De redelijkeheffingnorm

Gelet op het voorgaande moet bij de toepassing van art. 10a, lid 3, onderdeel b, Wet VPB 1969 de daadwerkelijke heffing over de ‘bijtelling’ worden beoordeeld. De heffing over die bijtelling zal naar Nederlandse maatstaven redelijk zijn (de rentebate wordt immers belast met vennootschapsbelasting), tenzij sprake is van verliesverrekening. Omdat de rentebate zichtbaar wordt en dus tot de winst van de fiscale eenheid gaat behoren, komt verliesverrekening aan de orde; verrekening met verliezen van de fiscale eenheid, maar ook met voorvoegingsverliezen. Hierbij is van belang dat de bijtelling op de voet van art. 15, lid 16, Wet VPB 1969, ertoe leidt dat de rentebate ‘bij de fiscale eenheid tot uitdrukking komt’ in de zin van art. 15ah Wet VPB 1969. Art. 15ah, lid 3, Wet VPB 1969 is daarom niet van toepassing.

Bij verrekening van verliezen (of andersoortige aanspraken) die in het jaar van het aangaan van de schuld of daarna zijn ontstaan, heeft de inspecteur de mogelijkheid om aannemelijk te maken dat de schuld is aangegaan met het oog op het verrekenen van die verliezen (of andersoortige aanspraken). Dat is een onmogelijke bewijslast. De interne schuld leidt immers niet tot meer verliesverrekening. Ook zonder de rentebate kan het verlies van de crediteur worden verrekend. Kortom, nieuwe verliezen spelen de facto geen rol.

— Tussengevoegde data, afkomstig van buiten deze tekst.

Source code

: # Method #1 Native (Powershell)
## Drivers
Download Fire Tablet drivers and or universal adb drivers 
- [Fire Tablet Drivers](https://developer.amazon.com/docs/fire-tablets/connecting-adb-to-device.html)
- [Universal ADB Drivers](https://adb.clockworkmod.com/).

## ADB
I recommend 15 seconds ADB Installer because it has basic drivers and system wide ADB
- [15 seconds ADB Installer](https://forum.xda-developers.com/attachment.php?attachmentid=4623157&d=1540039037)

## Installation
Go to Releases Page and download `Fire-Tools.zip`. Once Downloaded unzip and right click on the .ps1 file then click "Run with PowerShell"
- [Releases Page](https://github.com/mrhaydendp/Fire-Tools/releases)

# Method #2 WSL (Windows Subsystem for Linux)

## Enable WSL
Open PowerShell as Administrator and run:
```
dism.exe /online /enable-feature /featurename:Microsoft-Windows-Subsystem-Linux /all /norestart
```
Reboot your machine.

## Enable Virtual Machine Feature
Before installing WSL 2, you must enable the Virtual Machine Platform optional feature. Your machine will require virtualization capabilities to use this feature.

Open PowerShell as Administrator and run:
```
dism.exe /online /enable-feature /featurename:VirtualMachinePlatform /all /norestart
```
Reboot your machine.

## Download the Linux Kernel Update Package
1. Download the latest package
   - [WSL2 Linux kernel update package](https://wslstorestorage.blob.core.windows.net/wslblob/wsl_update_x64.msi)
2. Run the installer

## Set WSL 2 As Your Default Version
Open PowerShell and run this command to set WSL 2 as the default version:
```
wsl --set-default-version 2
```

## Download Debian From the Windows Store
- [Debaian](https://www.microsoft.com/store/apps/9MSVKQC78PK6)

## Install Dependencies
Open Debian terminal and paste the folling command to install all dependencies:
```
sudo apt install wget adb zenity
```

Dat is anders bij verrekening van verliezen (of andersoortige aanspraken) uit eerdere jaren. Daarbij is niet relevant of de schuld is aangegaan met het oog op verliesverrekening. Wanneer sprake is van verliesverrekening, dan doet die in beginsel afbreuk aan de compenserende heffing, althans wanneer ten gevolge van de verliescompensatie de heffing over de rente effectief wordt aangetast (dus wanneer door de bijtelling meer kan worden verrekend).

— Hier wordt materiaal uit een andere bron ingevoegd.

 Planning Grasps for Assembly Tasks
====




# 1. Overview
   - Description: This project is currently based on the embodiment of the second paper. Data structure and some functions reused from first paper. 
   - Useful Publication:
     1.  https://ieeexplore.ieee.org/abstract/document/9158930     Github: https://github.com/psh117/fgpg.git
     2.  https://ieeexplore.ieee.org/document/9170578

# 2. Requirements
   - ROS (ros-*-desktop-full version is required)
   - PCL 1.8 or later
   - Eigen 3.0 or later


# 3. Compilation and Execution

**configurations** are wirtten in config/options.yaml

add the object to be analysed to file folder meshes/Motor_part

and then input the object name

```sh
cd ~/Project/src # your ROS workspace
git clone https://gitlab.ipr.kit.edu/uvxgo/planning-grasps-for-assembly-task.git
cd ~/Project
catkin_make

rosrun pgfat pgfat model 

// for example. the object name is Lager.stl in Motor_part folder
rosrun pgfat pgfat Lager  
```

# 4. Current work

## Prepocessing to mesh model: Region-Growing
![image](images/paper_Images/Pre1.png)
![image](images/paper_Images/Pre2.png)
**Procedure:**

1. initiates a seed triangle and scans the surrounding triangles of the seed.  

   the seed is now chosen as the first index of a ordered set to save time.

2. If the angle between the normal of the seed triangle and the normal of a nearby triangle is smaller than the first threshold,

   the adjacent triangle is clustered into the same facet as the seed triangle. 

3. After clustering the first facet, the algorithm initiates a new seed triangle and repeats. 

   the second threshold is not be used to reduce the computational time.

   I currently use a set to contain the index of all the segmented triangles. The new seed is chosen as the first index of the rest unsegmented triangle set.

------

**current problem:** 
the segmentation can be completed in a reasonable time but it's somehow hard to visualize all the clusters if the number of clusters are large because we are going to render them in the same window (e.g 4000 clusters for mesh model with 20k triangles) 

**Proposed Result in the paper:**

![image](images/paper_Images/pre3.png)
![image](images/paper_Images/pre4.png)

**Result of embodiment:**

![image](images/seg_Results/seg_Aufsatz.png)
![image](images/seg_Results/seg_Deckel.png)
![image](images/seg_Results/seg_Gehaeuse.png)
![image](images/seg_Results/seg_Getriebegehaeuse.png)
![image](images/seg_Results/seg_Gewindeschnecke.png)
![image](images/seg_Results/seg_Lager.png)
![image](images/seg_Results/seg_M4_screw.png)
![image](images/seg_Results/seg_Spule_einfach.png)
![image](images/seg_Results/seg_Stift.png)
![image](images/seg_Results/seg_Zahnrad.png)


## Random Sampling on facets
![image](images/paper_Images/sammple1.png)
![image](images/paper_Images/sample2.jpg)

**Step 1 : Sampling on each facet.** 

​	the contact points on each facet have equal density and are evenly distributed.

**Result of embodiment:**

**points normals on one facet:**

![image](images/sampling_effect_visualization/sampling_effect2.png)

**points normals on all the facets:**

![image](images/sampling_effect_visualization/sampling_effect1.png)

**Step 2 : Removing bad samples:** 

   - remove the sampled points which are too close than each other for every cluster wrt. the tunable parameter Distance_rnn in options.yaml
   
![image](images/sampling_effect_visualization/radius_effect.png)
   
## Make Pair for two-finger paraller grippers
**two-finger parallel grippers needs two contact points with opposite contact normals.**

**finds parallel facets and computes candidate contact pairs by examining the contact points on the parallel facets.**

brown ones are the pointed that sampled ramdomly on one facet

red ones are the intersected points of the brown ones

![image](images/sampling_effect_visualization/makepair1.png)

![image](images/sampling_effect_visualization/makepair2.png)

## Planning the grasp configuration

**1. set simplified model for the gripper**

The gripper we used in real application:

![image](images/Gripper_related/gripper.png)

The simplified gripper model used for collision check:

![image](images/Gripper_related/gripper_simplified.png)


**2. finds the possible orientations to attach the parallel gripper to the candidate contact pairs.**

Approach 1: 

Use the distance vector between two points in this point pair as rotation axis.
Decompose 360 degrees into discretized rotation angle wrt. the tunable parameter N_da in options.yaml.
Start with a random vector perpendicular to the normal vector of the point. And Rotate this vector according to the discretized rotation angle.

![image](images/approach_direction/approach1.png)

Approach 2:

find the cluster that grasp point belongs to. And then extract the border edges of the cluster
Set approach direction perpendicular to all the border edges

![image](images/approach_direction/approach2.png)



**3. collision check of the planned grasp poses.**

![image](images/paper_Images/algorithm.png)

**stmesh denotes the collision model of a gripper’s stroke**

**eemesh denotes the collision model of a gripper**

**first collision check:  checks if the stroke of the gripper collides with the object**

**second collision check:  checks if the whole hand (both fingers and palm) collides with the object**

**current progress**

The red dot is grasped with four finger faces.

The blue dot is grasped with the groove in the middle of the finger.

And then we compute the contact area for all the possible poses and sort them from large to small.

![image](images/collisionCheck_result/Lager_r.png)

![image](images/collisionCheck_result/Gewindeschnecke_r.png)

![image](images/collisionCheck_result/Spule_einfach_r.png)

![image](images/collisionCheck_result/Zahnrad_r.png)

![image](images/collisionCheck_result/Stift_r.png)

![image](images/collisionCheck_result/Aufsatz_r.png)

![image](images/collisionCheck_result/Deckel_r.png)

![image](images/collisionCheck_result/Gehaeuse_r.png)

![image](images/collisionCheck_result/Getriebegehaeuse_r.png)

Indien een voldoende compenserende heffing ontbreekt en evenmin een beroep kan worden gedaan op de zakelijkheidstoets van art. 10a, lid 3, onderdeel a, Wet VPB 1969 (zie hierna), is het effect dat de rentelast niet kan worden afgetrokken, dat de rentebate belast is en dat de verliezen worden verrekend. Het eindresultaat is (slechts) dat de belastingplichtige compensabele verliezen kwijtraakt.